A LAGOA ENCANTADA DOS NEGROS
Um local de suma importância para os quilombolas em Palmares era a Lagoa Encantada dos Negros ou, simplesmente, Lagoa dos Negros. Conforme o site do Parque Memorial Quilombo dos Palmares, a lagoa "representa a purificação da vida, onde os quilombolas palmarinos repousavam e saciavam a sede, afiavam suas armas e ferramentas, e alimentavam suas almas com a presença do supremo através da energia natureza à sombra da Gameleira Branca". Ou seja, a Lagoa dos Negros era, e ainda hoje é, um local de revigoramento físico, emocional e espiritual.
Quando eu descobri a existência dessa lagoa, as regiões do tabuleiro já estavam bem definidas. A área de Palmares funcionava bem com os seus 10 mocambos, porém eu sabia que ela era importante demais para ser ignorada.
Durante o processo, houve algumas tentativas malsucedidas de tornar a lagoa um ponto de fuga para os quilombolas ao serem atacados por um capataz.
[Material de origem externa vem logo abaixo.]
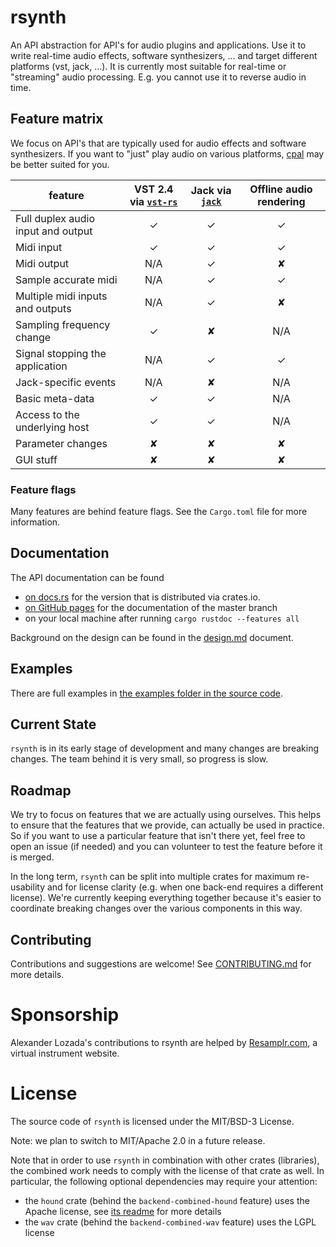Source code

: # rsynth

An API abstraction for API's for audio plugins and applications.
Use it to write real-time audio effects, software synthesizers, ... and target different platforms
(vst, jack, ...).
It is currently most suitable for real-time or "streaming" audio processing.
E.g. you cannot use it to reverse audio in time.

## Feature matrix

We focus on API's that are typically used for audio effects and software synthesizers.
If you want to "just" play audio on various platforms, [cpal](https://crates.io/crates/cpal) may
be better suited for you.

| feature |  VST 2.4 via [`vst-rs`]      | Jack via [`jack`] | Offline audio rendering |
|---------|:------------------------------:|:-----------------:|:-----------------------:|
| Full duplex audio input and output |  ✓  |        ✓          |           ✓             |
| Midi input                         |  ✓  |        ✓          |           ✓             |
| Midi output                        | N/A |        ✓          |           ✘             |
| Sample accurate midi               | N/A |        ✓          |           ✓             |
| Multiple midi inputs and outputs   | N/A |        ✓          |           ✘             |
| Sampling frequency change          |  ✓  |        ✘          |          N/A            |
| Signal stopping the application    | N/A |        ✓          |           ✓             |
| Jack-specific events               | N/A |        ✘          |          N/A            |
| Basic meta-data                    |  ✓  |        ✓          |          N/A            |
| Access to the underlying host      |  ✓  |        ✓          |          N/A            |
| Parameter changes                  |  ✘  |        ✘          |           ✘             |
| GUI stuff                          |  ✘  |        ✘          |           ✘             |

### Feature flags

Many features are behind feature flags. See the `Cargo.toml` file for more information.

## Documentation

The API documentation can be found
* [on docs.rs](https://docs.rs/rsynth/) for the version that is distributed via crates.io.
* [on GitHub pages](https://pieterpenninckx.github.io/rsynth/rsynth) for the documentation of the master branch
* on your local machine after running `cargo rustdoc --features all`

Background on the design can be found in the [design.md](design.md) document.

## Examples
There are full examples in 
[the examples folder in the source code](https://github.com/PieterPenninckx/rsynth/tree/master/examples).


## Current State

`rsynth` is in its early stage of development and many changes are breaking changes.
The team behind it is very small, so progress is slow.

## Roadmap

We try to focus on features that we are actually using ourselves.
This helps to ensure that the features that we provide, can actually be used in practice.
So if you want to use a particular feature that isn't there yet, feel free to open an issue (if
needed) and you can volunteer to test the feature before it is merged.

In the long term, `rsynth` can be split into multiple crates for maximum re-usability
and for license clarity (e.g. when one back-end requires a different license).
We're currently keeping everything together because it's easier to coordinate breaking changes
over the various components in this way.

## Contributing

Contributions and suggestions are welcome!
See [CONTRIBUTING.md](CONTRIBUTING.md) for more details.

# Sponsorship

Alexander Lozada's contributions to rsynth are helped by [Resamplr.com](https://resamplr.com/), a virtual instrument website.

# License 

The source code of `rsynth` is licensed under the MIT/BSD-3 License.

Note: we plan to switch to MIT/Apache 2.0 in a future release.

Note that in order to use `rsynth` in combination with other crates (libraries), the combined work needs
to comply with the license of that crate as well. In particular, the following optional dependencies may require your attention:
* the `hound` crate (behind the `backend-combined-hound` feature) uses the Apache license, see [its readme](https://github.com/ruuda/hound#license) for more details
* the `wav` crate (behind the `backend-combined-wav` feature) uses the LGPL license

[`vst-rs`]: https://github.com/RustAudio/vst-rs
[`jack`]:https://crates.io/crates/jack
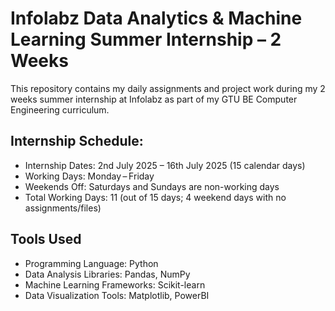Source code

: # Infolabz Data Analytics & Machine Learning Summer Internship – 2 Weeks

This repository contains my daily assignments and project work during my 2 weeks summer internship at Infolabz as part of my GTU BE Computer Engineering curriculum.

## Internship Schedule:
- Internship Dates: 2nd July 2025 – 16th July 2025 (15 calendar days)
- Working Days: Monday – Friday
- Weekends Off: Saturdays and Sundays are non-working days
- Total Working Days: 11 (out of 15 days; 4 weekend days with no assignments/files)

## Tools Used  
- Programming Language: Python  
- Data Analysis Libraries: Pandas, NumPy  
- Machine Learning Frameworks: Scikit-learn  
- Data Visualization Tools: Matplotlib, PowerBI


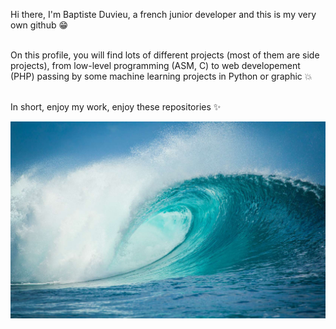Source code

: Hi there, I'm Baptiste Duvieu, a french junior developer and this is my very own github 😁 <br><br>

On this profile, you will find lots of different projects (most of them are side projects), from low-level programming (ASM, C) to web developement (PHP) passing by some machine learning projects in Python or graphic 💥 <br><br>

In short, enjoy my work, enjoy these repositories ✨

<img src='readme.jpg'>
Em paralelo, eu ainda lidava com a maior dificuldade de balanceamento do jogo: quando um jogador tinha um dos seus quilombolas eliminado por um capataz, ele praticamente estava fora da disputa pela vitória.
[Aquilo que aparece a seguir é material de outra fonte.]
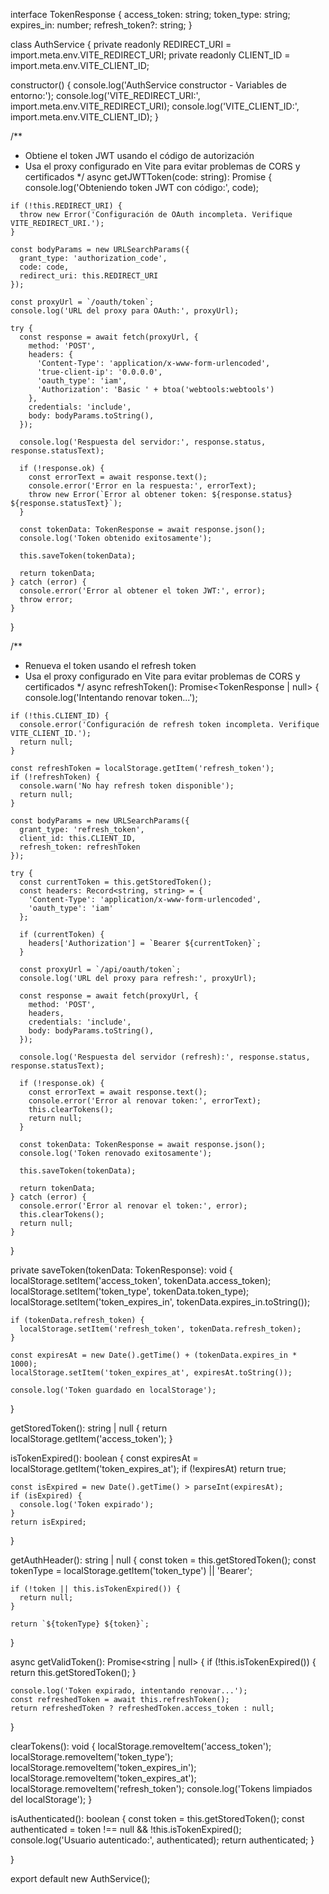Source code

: interface TokenResponse {
  access_token: string;
  token_type: string;
  expires_in: number;
  refresh_token?: string;
}

class AuthService {
  private readonly REDIRECT_URI = import.meta.env.VITE_REDIRECT_URI;
  private readonly CLIENT_ID = import.meta.env.VITE_CLIENT_ID;

  constructor() {
    console.log('AuthService constructor - Variables de entorno:');
    console.log('VITE_REDIRECT_URI:', import.meta.env.VITE_REDIRECT_URI);
    console.log('VITE_CLIENT_ID:', import.meta.env.VITE_CLIENT_ID);
  }

  /**
   * Obtiene el token JWT usando el código de autorización
   * Usa el proxy configurado en Vite para evitar problemas de CORS y certificados
   */
  async getJWTToken(code: string): Promise<TokenResponse> {
    console.log('Obteniendo token JWT con código:', code);
    
    if (!this.REDIRECT_URI) {
      throw new Error('Configuración de OAuth incompleta. Verifique VITE_REDIRECT_URI.');
    }

    const bodyParams = new URLSearchParams({
      grant_type: 'authorization_code',
      code: code,
      redirect_uri: this.REDIRECT_URI
    });

    const proxyUrl = `/oauth/token`;
    console.log('URL del proxy para OAuth:', proxyUrl);

    try {
      const response = await fetch(proxyUrl, {
        method: 'POST',
        headers: {
          'Content-Type': 'application/x-www-form-urlencoded',
          'true-client-ip': '0.0.0.0',
          'oauth_type': 'iam',
          'Authorization': 'Basic ' + btoa('webtools:webtools')
        },
        credentials: 'include',
        body: bodyParams.toString(),
      });

      console.log('Respuesta del servidor:', response.status, response.statusText);

      if (!response.ok) {
        const errorText = await response.text();
        console.error('Error en la respuesta:', errorText);
        throw new Error(`Error al obtener token: ${response.status} ${response.statusText}`);
      }

      const tokenData: TokenResponse = await response.json();
      console.log('Token obtenido exitosamente');
      
      this.saveToken(tokenData);
      
      return tokenData;
    } catch (error) {
      console.error('Error al obtener el token JWT:', error);
      throw error;
    }
  }

  /**
   * Renueva el token usando el refresh token
   * Usa el proxy configurado en Vite para evitar problemas de CORS y certificados
   */
  async refreshToken(): Promise<TokenResponse | null> {
    console.log('Intentando renovar token...');
    
    if (!this.CLIENT_ID) {
      console.error('Configuración de refresh token incompleta. Verifique VITE_CLIENT_ID.');
      return null;
    }

    const refreshToken = localStorage.getItem('refresh_token');
    if (!refreshToken) {
      console.warn('No hay refresh token disponible');
      return null;
    }

    const bodyParams = new URLSearchParams({
      grant_type: 'refresh_token',
      client_id: this.CLIENT_ID,
      refresh_token: refreshToken
    });

    try {
      const currentToken = this.getStoredToken();
      const headers: Record<string, string> = {
        'Content-Type': 'application/x-www-form-urlencoded',
        'oauth_type': 'iam'
      };

      if (currentToken) {
        headers['Authorization'] = `Bearer ${currentToken}`;
      }

      const proxyUrl = `/api/oauth/token`;
      console.log('URL del proxy para refresh:', proxyUrl);

      const response = await fetch(proxyUrl, {
        method: 'POST',
        headers,
        credentials: 'include',
        body: bodyParams.toString(),
      });

      console.log('Respuesta del servidor (refresh):', response.status, response.statusText);

      if (!response.ok) {
        const errorText = await response.text();
        console.error('Error al renovar token:', errorText);
        this.clearTokens();
        return null;
      }

      const tokenData: TokenResponse = await response.json();
      console.log('Token renovado exitosamente');
      
      this.saveToken(tokenData);
      
      return tokenData;
    } catch (error) {
      console.error('Error al renovar el token:', error);
      this.clearTokens();
      return null;
    }
  }

  private saveToken(tokenData: TokenResponse): void {
    localStorage.setItem('access_token', tokenData.access_token);
    localStorage.setItem('token_type', tokenData.token_type);
    localStorage.setItem('token_expires_in', tokenData.expires_in.toString());
    
    if (tokenData.refresh_token) {
      localStorage.setItem('refresh_token', tokenData.refresh_token);
    }
    
    const expiresAt = new Date().getTime() + (tokenData.expires_in * 1000);
    localStorage.setItem('token_expires_at', expiresAt.toString());
    
    console.log('Token guardado en localStorage');
  }

  getStoredToken(): string | null {
    return localStorage.getItem('access_token');
  }

  isTokenExpired(): boolean {
    const expiresAt = localStorage.getItem('token_expires_at');
    if (!expiresAt) return true;
    
    const isExpired = new Date().getTime() > parseInt(expiresAt);
    if (isExpired) {
      console.log('Token expirado');
    }
    return isExpired;
  }

  getAuthHeader(): string | null {
    const token = this.getStoredToken();
    const tokenType = localStorage.getItem('token_type') || 'Bearer';
    
    if (!token || this.isTokenExpired()) {
      return null;
    }
    
    return `${tokenType} ${token}`;
  }

  async getValidToken(): Promise<string | null> {
    if (!this.isTokenExpired()) {
      return this.getStoredToken();
    }

    console.log('Token expirado, intentando renovar...');
    const refreshedToken = await this.refreshToken();
    return refreshedToken ? refreshedToken.access_token : null;
  }

  clearTokens(): void {
    localStorage.removeItem('access_token');
    localStorage.removeItem('token_type');
    localStorage.removeItem('token_expires_in');
    localStorage.removeItem('token_expires_at');
    localStorage.removeItem('refresh_token');
    console.log('Tokens limpiados del localStorage');
  }

  isAuthenticated(): boolean {
    const token = this.getStoredToken();
    const authenticated = token !== null && !this.isTokenExpired();
    console.log('Usuario autenticado:', authenticated);
    return authenticated;
  }

}

export default new AuthService();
Para tentar reequilibrar o jogo, criei um conjunto de cartas de habilidades que seriam adquiridas se um jogador fugisse ou perdesse um quilombola em combate. A inclusão das cartas e os seus poderes fizeram bastante sucesso durante os testes, entretanto o modo de adquiri-las através de um revés (morte ou fuga) causava estranheza e confusão, além de não cumprir o objetivo de balanceamento. Desse modo, os jogadores passaram a receber uma carta quando o seu quilombola eliminava um capataz ao invés de quando fosse eliminado. Isso proporcionou um ganho temático e na experiência do jogo, porém o problema anterior da morte de um quilombola permanecia sem solução.
Após mais alguns testes, percebi que seria possível unir a importância histórica da Lagoa dos Negros com a necessidade de balanceamento após a morte de um quilombola. Tal como acontece em jogos de cultura nórdica, por exemplo, nos quais os Vikings quando morrem vão para Valhala e geram algum tipo de benefício para o jogador, um quilombola quando morre vai para a Lagoa dos Negros, pois ele nunca será esquecido pelo seu povo, ao contrário, a sua memória permanecerá viva ali e dará forças para que o quilombo continue a sua luta. Sendo assim, esse local de transcendência e revigoramento concede um movimento a mais para o jogador por cada quilombola eliminado.
Desde então, presenciei diversas partidas em que os jogadores que perdem alguns quilombolas conseguem se recuperar na partida e competem de modo igual pela vitória com os demais jogadores. Além disso, o momento em que apresento a importância da Lagoa dos Negros, na história e no jogo, costuma ser o ápice da explicação das regras, em que faz as pessoas se encantarem com a união harmônica entre temática e game design.